Quattro AWD - what makes it different from other AWD systems
Learn about Quattro AWD
Audi is a vehicle lineup with an established credibility - whether you choose to focus on the superior design decisions and style guides or you would prefer to praise their technological advancements - there will always be a good reason to be impressed by what the Audi team brings to their drivers.
Now, let's get specific for a bit and focus on the quattro AWD system present on the Audi models - when you hear the word quattro it is very nearly impossible not to usher to mind images of these vehicles rushing down streets or, as many will, picture them rallying against the competition on and off-road. These aren't just attractive vehicles - they are dominating forces across the automotive industry.
The key components that separate the quattro from the rest of the AWD systems requires a surprisingly simple explanation. First, we start at the intention and goal that preceded the development process - specifically, the engineers were aiming to construct a sports car with all-wheel drive that could function without a traditional transfer box - a design that would result in heavier vehicles and make for difficult driving in higher-speed conditions. Inside an engine the differential is the part that enables the engine's torque to be distributed to each wheel if they are turning at different velocities. In relatively normal conditions the differential would be mounted on each of the vehicle's driven axle - and this is where the quattro's design changes - rather than having one on each of the driven axles the quattro's differential is mounted directly within the gearbox and connects both axles, detecting slips or movement irregularities and matching with a variable split of torque to react to nearly any road condition. This enables a split in torque ratio of 50:50 to the front and rear and improved stability.
Not only is the quattro system more effective, it's also much lighter than differentials on other vehicles. The beauty of what Audi's built can be summarized when looking at models like the R8 where the engine is situated behind the driver - sitting at the back it sends torque through a Torsen differential with the system offering as much as a 15:85 split which, as you probably guessed - makes this one powerful, speedy car.

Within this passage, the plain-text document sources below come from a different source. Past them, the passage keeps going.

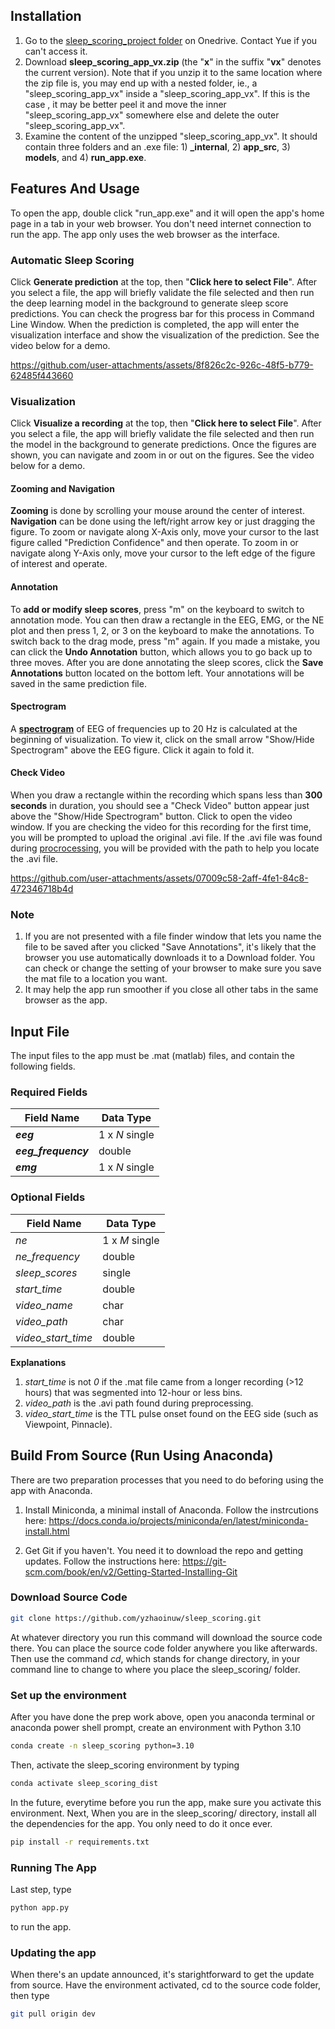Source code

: ## Installation
1. Go to the [sleep_scoring_project folder](https://uofr-my.sharepoint.com/:f:/g/personal/yzhao38_ur_rochester_edu/ErxPdMtspCVDuXvfwtKK4rIBnIWP8SF5BkX-J2yD4MY11g) on Onedrive. Contact Yue if you can't access it.
2. Download **sleep_scoring_app_vx.zip** (the "**x**" in the suffix "**vx**" denotes the current version). Note that if you unzip it to the same location where the zip file is, you may end up with a nested folder, ie., a "sleep_scoring_app_vx" inside a "sleep_scoring_app_vx". If this is the case , it may be better peel it and move the inner "sleep_scoring_app_vx" somewhere else and delete the outer "sleep_scoring_app_vx".  
2. Examine the content of the unzipped "sleep_scoring_app_vx". It should contain three folders and an .exe file: 1) **_internal**, 2) **app_src**, 3) **models**, and 4) **run_app.exe**.


## Features And Usage 
To open the app, double click "run_app.exe" and it will open the app's home page in a tab in your web browser. You don't need internet connection to run the app. The app only uses the web browser as the interface.

### Automatic Sleep Scoring
Click **Generate prediction** at the top, then "**Click here to select File**". After you select a file, the app will briefly validate the file selected and then run the deep learning model in the background to generate sleep score predictions. You can check the progress bar for this process in Command Line Window. When the prediction is completed, the app will enter the visualization interface and show the visualization of the prediction. See the video below for a demo.

https://github.com/user-attachments/assets/8f826c2c-926c-48f5-b779-62485f443660

### Visualization
Click **Visualize a recording** at the top, then "**Click here to select File**". After you select a file, the app will briefly validate the file selected and then run the model in the background to generate predictions. Once the figures are shown, you can navigate and zoom in or out on the figures. See the video below for a demo.

#### Zooming and Navigation
**Zooming** is done by scrolling your mouse around the center of interest. **Navigation** can be done using the left/right arrow key or just dragging the figure. To zoom or navigate along X-Axis only, move your cursor to the last figure called "Prediction Confidence" and then operate. To zoom in or navigate along Y-Axis only, move your cursor to the left edge of the figure of interest and operate. 

#### Annotation
To **add or modify sleep scores**, press "m" on the keyboard to switch to annotation mode. You can then draw a rectangle in the EEG, EMG, or the NE plot and then press 1, 2, or 3 on the keyboard to make the annotations. To switch back to the drag mode, press "m" again. If you made a mistake, you can click the **Undo Annotation** button, which allows you to go back up to three moves. After you are done annotating the sleep scores, click the **Save Annotations** button located on the bottom left. Your annotations will be saved in the same prediction file.

#### Spectrogram
A **[spectrogram](https://docs.scipy.org/doc/scipy/reference/generated/scipy.signal.ShortTimeFFT.spectrogram.html#scipy.signal.ShortTimeFFT.spectrogram)** of EEG of frequencies up to 20 Hz is calculated at the beginning of visualization. To view it, click on the small arrow "Show/Hide Spectrogram" above the EEG figure. Click it again to fold it.

#### Check Video
When you draw a rectangle within the recording which spans less than **300 seconds** in duration, you should see a "Check Video" button appear just above the "Show/Hide Spectrogram" button. Click to open the video window. If you are checking the video for this recording for the first time, you will be prompted to upload the original .avi file. If the .avi file was found during [procrocessing](https://github.com/yzhaoinuw/preprocess_sleep_data/tree/dev), you will be provided with the path to help you locate the .avi file. 

https://github.com/user-attachments/assets/07009c58-2aff-4fe1-84c8-472346718b4d

### Note
1. If you are not presented with a file finder window that lets you name the file to be saved after you clicked "Save Annotations", it's likely that the browser you use automatically downloads it to a Download folder. You can check or change the setting of your browser to make sure you save the mat file to a location you want.
2. It may help the app run smoother if you close all other tabs in the same browser as the app.


## Input File 
The input files to the app must be .mat (matlab) files, and contain the following fields.
### Required Fields
| Field Name          | Data Type      |
| --------------------|----------------|
| **_eeg_**           | 1 x *N* single |
| **_eeg_frequency_** | double         |
| **_emg_**           | 1 x *N* single |

### Optional Fields
| Field Name         | Data Type      | 
| -------------------|----------------|
| *ne*               | 1 x *M* single | 
| *ne_frequency*     | double         |
| *sleep_scores*     | single         |
| *start_time*       | double         |
| *video_name*       | char           |
| *video_path*       | char           | 
| *video_start_time* | double         |

**Explanations**

 1. *start_time* is not *0* if the .mat file came from a longer recording (>12 hours) that was segmented into 12-hour or less bins.
 2. *video_path* is the .avi path found during preprocessing.
 3. *video_start_time* is the TTL pulse onset found on the EEG side (such as Viewpoint, Pinnacle).
 

## Build From Source (Run Using Anaconda)
There are two preparation processes that you need to do beforing using the app with Anaconda.

1. Install Miniconda, a minimal install of Anaconda. Follow the instrcutions here: https://docs.conda.io/projects/miniconda/en/latest/miniconda-install.html

2. Get Git if you haven't. You need it to download the repo and getting updates. Follow the instructions here: https://git-scm.com/book/en/v2/Getting-Started-Installing-Git

### Download Source Code
```bash
git clone https://github.com/yzhaoinuw/sleep_scoring.git
```
At whatever directory you run this command will download the source code there. You can place the source code folder anywhere you like afterwards. Then use the command *cd*, which stands for change directory, in your command line to change to where you place the sleep_scoring/ folder. 

### Set up the environment
After you have done the prep work above, open you anaconda terminal or anaconda power shell prompt, create an environment with Python 3.10
```bash
conda create -n sleep_scoring python=3.10
```
Then, activate the sleep_scoring environment by typing
```bash
conda activate sleep_scoring_dist
```
In the future, everytime before you run the app, make sure you activate this environment. Next, When you are in the sleep_scoring/ directory, install all the dependencies for the app. You only need to do it once ever.
```bash
pip install -r requirements.txt 
```


### Running The App
Last step, type
```bash
python app.py
```
to run the app.

### Updating the app
When there's an update announced, it's starightforward to get the update from source. Have the environment activated, cd to the source code folder, then type
```bash
git pull origin dev
```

Now we come to transverse engine Audis - which use a slightly different quattro system where the engine is mounted sideways and utilizes a Haldex four-wheel drive system. The difference here comes down to the Haldex and the fact that it can clutch if it detects a slip in the front axle, diverting as much as 100 percent of the torque to the rear.

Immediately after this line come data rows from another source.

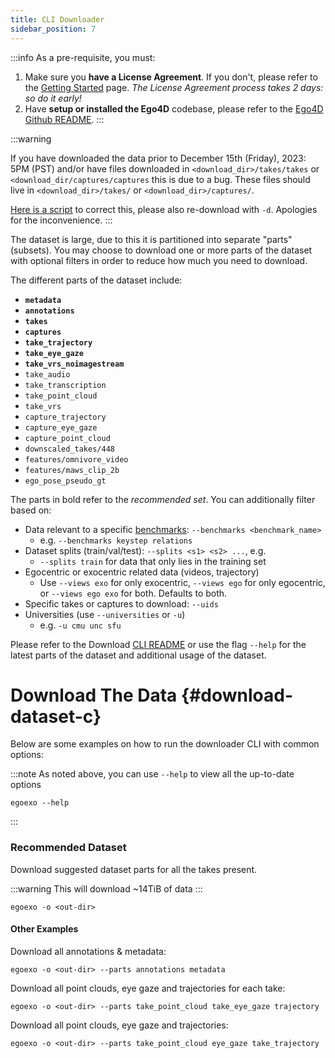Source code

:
 ```yaml
---
title: CLI Downloader
sidebar_position: 7
---
```


:::info
As a pre-requisite, you must:
1. Make sure you **have a License Agreement**. If you don't, please refer to the
[Getting Started](../getting-started) page. *The License Agreement process takes 2 days: so do it early!*
2. Have **setup or installed the Ego4D** codebase, please refer to the [Ego4D
Github README](https://github.com/facebookresearch/Ego4d?tab=readme-ov-file#setup).
:::

:::warning

If you have downloaded the data prior to December 15th (Friday), 2023: 5PM (PST)
and/or have files downloaded in `<download_dir>/takes/takes` or
`<download_dir/captures/captures` this is due to a bug. These files should live
in `<download_dir>/takes/` or `<download_dir>/captures/`. 

[Here is a script](https://gist.github.com/miguelmartin75/b2bfeec06e51ce217ab2613761d9cd7b) to correct this, please also re-download with `-d`. Apologies for the inconvenience.
:::

The dataset is large, due to this it is partitioned into separate "parts"
(subsets). You may choose to download one or more parts of the dataset with
optional filters in order to reduce how much you need to download.

The different parts of the dataset include: 
- **`metadata`**
- **`annotations`**
- **`takes`**
- **`captures`**
- **`take_trajectory`**
- **`take_eye_gaze`**
- **`take_vrs_noimagestream`**
- `take_audio`
- `take_transcription`
- `take_point_cloud`
- `take_vrs`
- `capture_trajectory`
- `capture_eye_gaze`
- `capture_point_cloud`
- `downscaled_takes/448`
- `features/omnivore_video`
- `features/maws_clip_2b`
- `ego_pose_pseudo_gt`

The parts in bold refer to the *recommended set*. You can additionally filter based on:
- Data relevant to a specific [benchmarks](../benchmarks): `--benchmarks <benchmark_name>`
    - e.g. `--benchmarks keystep relations`
- Dataset splits (train/val/test): `--splits <s1> <s2> ...`, e.g.
    - `--splits train` for data that only lies in the training set
- Egocentric or exocentric related data (videos, trajectory)
    - Use `--views exo` for only exocentric, `--views ego` for only
      egocentric, or `--views ego exo` for both. Defaults to both.
- Specific takes or captures to download: `--uids`
- Universities (use `--universities` or `-u`)
    - e.g. `-u cmu unc sfu`

Please refer to the Download [CLI README](https://github.com/facebookresearch/Ego4d/tree/main/ego4d/egoexo/download) or use the flag `--help` for the latest parts of the dataset and additional usage of the dataset.


# Download The Data {#download-dataset-c}

Below are some examples on how to run the downloader CLI with common options:

:::note As noted above, you can use `--help` to view all the up-to-date options
```
egoexo --help
```
:::


### Recommended Dataset
Download suggested dataset parts for all the takes present.

:::warning This will download ~14TiB of data
:::
```
egoexo -o <out-dir>
```


#### Other Examples

Download all annotations & metadata:
```
egoexo -o <out-dir> --parts annotations metadata
```

Download all point clouds, eye gaze and trajectories for each take:
```
egoexo -o <out-dir> --parts take_point_cloud take_eye_gaze trajectory
```

Download all point clouds, eye gaze and trajectories:
```
egoexo -o <out-dir> --parts take_point_cloud eye_gaze take_trajectory
```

Introduced in the 1980s in a period that came a little after the 'torque cars' - the four wheel drive quattro system, in its concept form, has existed since the Second World War - following the 1980 release and praise, Audi has since improved on the system - first with a 1987 addition that replaced the manually-locking centre differential with a torque sensing module - Torsen - and has continued to be updated reaching its current sixth generation in 2010. This replaced the Torsen Type "C" with a new Audi-developed featured called the "Crown Gear" differential - this allows up to 70 percent of the torque to be applied to the front wheels with up to 85 percent being available to the rear wheels when and if necessary. It has since been adopted on the A7, A6, and A8 models.